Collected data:
# # # # # # #

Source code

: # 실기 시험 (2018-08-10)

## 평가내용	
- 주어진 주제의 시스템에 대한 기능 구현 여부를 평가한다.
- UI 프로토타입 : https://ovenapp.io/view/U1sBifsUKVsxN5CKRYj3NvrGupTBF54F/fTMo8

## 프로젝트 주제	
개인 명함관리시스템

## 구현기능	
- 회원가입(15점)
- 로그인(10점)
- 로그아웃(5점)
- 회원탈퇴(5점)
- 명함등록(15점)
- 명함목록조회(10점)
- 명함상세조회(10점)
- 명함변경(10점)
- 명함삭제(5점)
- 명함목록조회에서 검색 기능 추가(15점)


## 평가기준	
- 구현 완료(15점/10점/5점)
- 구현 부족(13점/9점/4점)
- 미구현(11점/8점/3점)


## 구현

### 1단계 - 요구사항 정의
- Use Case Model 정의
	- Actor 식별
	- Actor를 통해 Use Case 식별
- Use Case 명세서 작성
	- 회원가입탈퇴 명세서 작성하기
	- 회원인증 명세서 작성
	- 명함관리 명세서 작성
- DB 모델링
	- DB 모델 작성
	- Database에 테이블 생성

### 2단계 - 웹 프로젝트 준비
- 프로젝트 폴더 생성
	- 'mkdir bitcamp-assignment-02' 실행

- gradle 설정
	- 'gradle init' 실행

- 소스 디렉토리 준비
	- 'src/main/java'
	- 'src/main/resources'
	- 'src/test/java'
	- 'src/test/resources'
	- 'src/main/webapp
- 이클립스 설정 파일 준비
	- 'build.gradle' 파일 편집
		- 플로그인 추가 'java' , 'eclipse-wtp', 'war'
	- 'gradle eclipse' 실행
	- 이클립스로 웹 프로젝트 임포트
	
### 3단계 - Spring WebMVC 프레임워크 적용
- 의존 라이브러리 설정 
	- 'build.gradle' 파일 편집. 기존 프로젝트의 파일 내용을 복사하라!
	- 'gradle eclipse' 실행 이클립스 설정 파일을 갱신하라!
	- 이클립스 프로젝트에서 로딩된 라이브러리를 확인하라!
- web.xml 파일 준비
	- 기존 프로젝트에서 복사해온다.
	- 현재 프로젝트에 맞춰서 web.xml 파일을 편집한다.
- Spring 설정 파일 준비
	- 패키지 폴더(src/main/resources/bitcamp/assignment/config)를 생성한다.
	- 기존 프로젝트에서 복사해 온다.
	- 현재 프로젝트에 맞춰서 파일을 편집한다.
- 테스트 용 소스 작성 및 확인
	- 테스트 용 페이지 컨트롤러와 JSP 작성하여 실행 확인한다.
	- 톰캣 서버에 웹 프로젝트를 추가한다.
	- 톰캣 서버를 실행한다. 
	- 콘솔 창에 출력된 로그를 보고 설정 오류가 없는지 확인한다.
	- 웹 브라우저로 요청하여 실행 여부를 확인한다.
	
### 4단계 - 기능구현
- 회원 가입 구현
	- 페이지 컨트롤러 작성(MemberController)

# # # # # # #

* [Task item] Would you retype the records above without changing a word?

* [Output of the exercise]
Source code

: # 실기 시험 (2018-08-10)

## 평가내용	
- 주어진 주제의 시스템에 대한 기능 구현 여부를 평가한다.
- UI 프로토타입 : https://ovenapp.io/view/U1sBifsUKVsxN5CKRYj3NvrGupTBF54F/fTMo8

## 프로젝트 주제	
개인 명함관리시스템

## 구현기능	
- 회원가입(15점)
- 로그인(10점)
- 로그아웃(5점)
- 회원탈퇴(5점)
- 명함등록(15점)
- 명함목록조회(10점)
- 명함상세조회(10점)
- 명함변경(10점)
- 명함삭제(5점)
- 명함목록조회에서 검색 기능 추가(15점)


## 평가기준	
- 구현 완료(15점/10점/5점)
- 구현 부족(13점/9점/4점)
- 미구현(11점/8점/3점)


## 구현

### 1단계 - 요구사항 정의
- Use Case Model 정의
	- Actor 식별
	- Actor를 통해 Use Case 식별
- Use Case 명세서 작성
	- 회원가입탈퇴 명세서 작성하기
	- 회원인증 명세서 작성
	- 명함관리 명세서 작성
- DB 모델링
	- DB 모델 작성
	- Database에 테이블 생성

### 2단계 - 웹 프로젝트 준비
- 프로젝트 폴더 생성
	- 'mkdir bitcamp-assignment-02' 실행

- gradle 설정
	- 'gradle init' 실행

- 소스 디렉토리 준비
	- 'src/main/java'
	- 'src/main/resources'
	- 'src/test/java'
	- 'src/test/resources'
	- 'src/main/webapp
- 이클립스 설정 파일 준비
	- 'build.gradle' 파일 편집
		- 플로그인 추가 'java' , 'eclipse-wtp', 'war'
	- 'gradle eclipse' 실행
	- 이클립스로 웹 프로젝트 임포트
	
### 3단계 - Spring WebMVC 프레임워크 적용
- 의존 라이브러리 설정 
	- 'build.gradle' 파일 편집. 기존 프로젝트의 파일 내용을 복사하라!
	- 'gradle eclipse' 실행 이클립스 설정 파일을 갱신하라!
	- 이클립스 프로젝트에서 로딩된 라이브러리를 확인하라!
- web.xml 파일 준비
	- 기존 프로젝트에서 복사해온다.
	- 현재 프로젝트에 맞춰서 web.xml 파일을 편집한다.
- Spring 설정 파일 준비
	- 패키지 폴더(src/main/resources/bitcamp/assignment/config)를 생성한다.
	- 기존 프로젝트에서 복사해 온다.
	- 현재 프로젝트에 맞춰서 파일을 편집한다.
- 테스트 용 소스 작성 및 확인
	- 테스트 용 페이지 컨트롤러와 JSP 작성하여 실행 확인한다.
	- 톰캣 서버에 웹 프로젝트를 추가한다.
	- 톰캣 서버를 실행한다. 
	- 콘솔 창에 출력된 로그를 보고 설정 오류가 없는지 확인한다.
	- 웹 브라우저로 요청하여 실행 여부를 확인한다.
	
### 4단계 - 기능구현
- 회원 가입 구현
	- 페이지 컨트롤러 작성(MemberController)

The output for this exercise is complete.